Memaknai seni sebagai sarana bersyukur kepada Sang Pencipta, pentas para seniman KLG tak pernah menargetkan riuh penonton. Pentas pernah dilakukan pada tengah malam, dini hari, bahkan pada pagi buta di Studio Mendut, Kecamatan Mungkid. Pada 2010, pembukaan FLG ke-10 dilakukan pada pukul 04.00 di Puncak Suroloyo di kawasan Menoreh, di ketinggian 1.019 meter di atas permukaan laut.
Dalam setiap pementasan, seniman dan warga selalu memberi aplaus meriah. Di antara seniman itu, tak ada perasaan untuk berkompetisi menjadi yang terbaik. Masing-masing enggan mencela karena omongan negatif akan menghambat kemerdekaan seseorang dalam berkesenian. Mereka lebih menghargai proses ketimbang hasil.
Tanpa donasi
Dalam manajemen pertunjukan, butuh waktu bagi KLG yang terbentuk atas prakarsa budayawan Sutanto Mendut pada 2002 itu untuk menemukan roh kemerdekaan. Pada gelaran FLG 2002-2004, acara masih tergantung sumbangan donatur. Ketergantungan itu ditinggalkan karena mengganggu. ”Sumbangan membuat kami hanya berpikir melulu tentang uang. Kami jadi berpikir bagaimana sumbangan bisa dibagi adil bagi para seniman penampil. Kami jadi tidak bisa berpikir dan berlatih optimal,” ujar Ketua KLG Supadi Haryanto.
Dari pengalaman itu, seniman KLG memilih mandiri. Setiap penyelenggaraan FLG dan setiap kegiatan seni di desa, semua murni berasal dari cucuran keringat seniman dan warga yang mayoritas petani.
Kebersamaan dalam intensitas kegiatan itulah yang terus merekatkan mereka. Bahkan erupsi Gunung Merapi yang melanda wilayah mereka pada 2011 tak menyurutkan gelaran FLG ke-10 di Dusun Keron, Desa Krogowanan, Kecamatan Sawangan. Padahal dusun itu ikut terdampak erupsi.
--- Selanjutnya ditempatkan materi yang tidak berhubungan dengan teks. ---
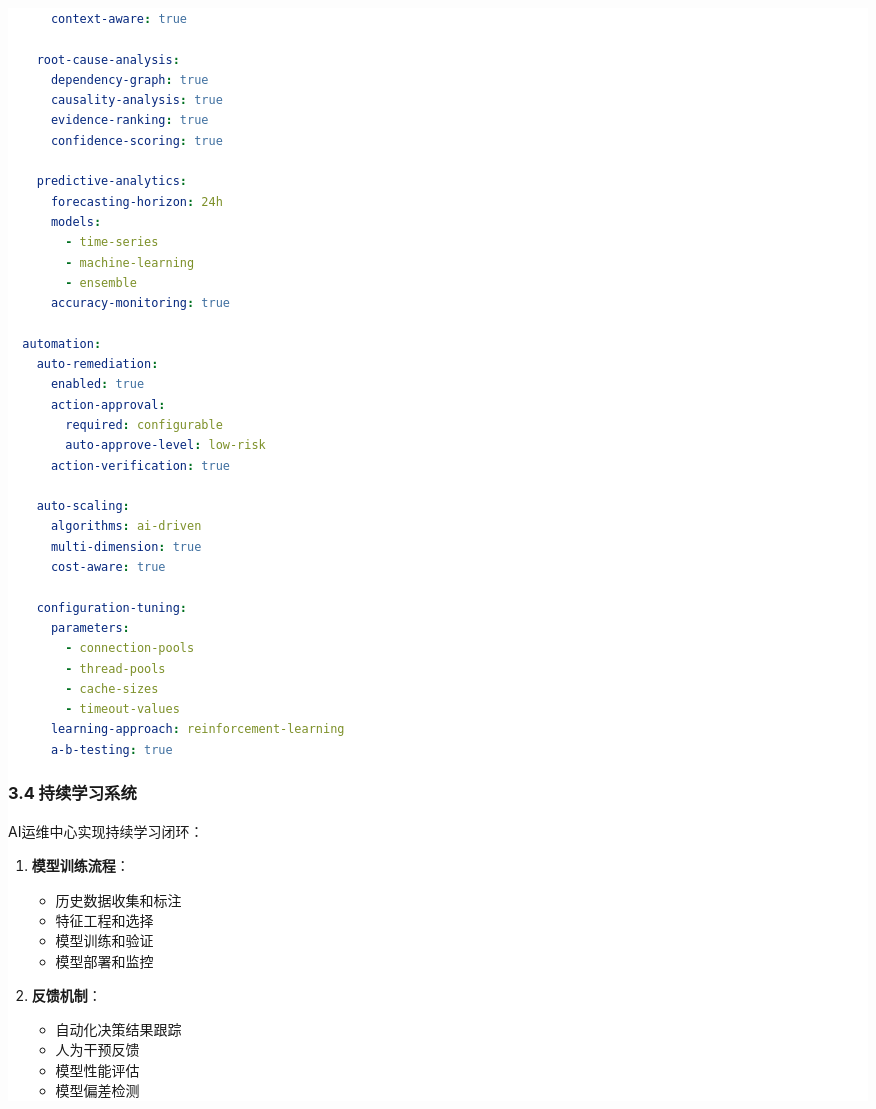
 ```yaml
      context-aware: true
    
    root-cause-analysis:
      dependency-graph: true
      causality-analysis: true
      evidence-ranking: true
      confidence-scoring: true
    
    predictive-analytics:
      forecasting-horizon: 24h
      models:
        - time-series
        - machine-learning
        - ensemble
      accuracy-monitoring: true
  
  automation:
    auto-remediation:
      enabled: true
      action-approval:
        required: configurable
        auto-approve-level: low-risk
      action-verification: true
    
    auto-scaling:
      algorithms: ai-driven
      multi-dimension: true
      cost-aware: true
    
    configuration-tuning:
      parameters:
        - connection-pools
        - thread-pools
        - cache-sizes
        - timeout-values
      learning-approach: reinforcement-learning
      a-b-testing: true
```

### 3.4 持续学习系统

AI运维中心实现持续学习闭环：

1. **模型训练流程**：
   - 历史数据收集和标注
   - 特征工程和选择
   - 模型训练和验证
   - 模型部署和监控

2. **反馈机制**：
   - 自动化决策结果跟踪
   - 人为干预反馈
   - 模型性能评估
   - 模型偏差检测
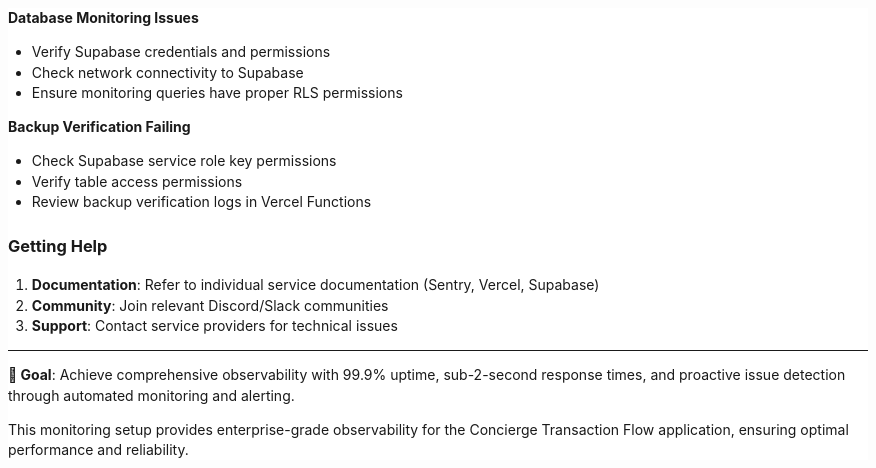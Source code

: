 **Database Monitoring Issues**
- Verify Supabase credentials and permissions
- Check network connectivity to Supabase
- Ensure monitoring queries have proper RLS permissions

**Backup Verification Failing**
- Check Supabase service role key permissions
- Verify table access permissions
- Review backup verification logs in Vercel Functions

### Getting Help
1. **Documentation**: Refer to individual service documentation (Sentry, Vercel, Supabase)
2. **Community**: Join relevant Discord/Slack communities
3. **Support**: Contact service providers for technical issues

---

**🎯 Goal**: Achieve comprehensive observability with 99.9% uptime, sub-2-second response times, and proactive issue detection through automated monitoring and alerting.

This monitoring setup provides enterprise-grade observability for the Concierge Transaction Flow application, ensuring optimal performance and reliability.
Saat itu, aktivitas pertanian dan perekonomian warga belum pulih karena tanaman sayuran tertutup abu vulkanik. Kondisi ini tak mengurangi niat mereka untuk beriuran Rp 25.000 per keluarga. Mereka juga memasak dan menyiapkan aneka kudapan untuk menjamu seniman serta pengunjung.
Guna mengabadikan nilai hidup para seniman petani lembah lima gunung, Sutanto meresmikan Museum Lima Gunung di belakang rumahnya di Kecamatan Mungkid, Februari lalu. Di dalamnya ada berbagai macam koleksi karya para seniman, antara lain patung, topeng, wayang, lukisan, kostum tarian, alat musik, buku, foto, dan kliping pemberitaan berbagai media massa. ”Museum ini tak hanya mengoleksi hal material, tetapi juga merekam cara berpikir dan nilai kehidupan para seniman petani,” katanya.
Di museum tertulis kutipan seniman kawakan di Merbabu almarhum Mbah Dargo, ”Seni yen apik ora iso ditiru, elek ora iso dicacat.” Maknanya, seni saat bagus tak bisa ditiru, tapi saat terlihat buruk tak bisa dikritik. Pada akhirnya, dalam KLG, seni jadi jalan petani untuk merayakan kemerdekaan hidup.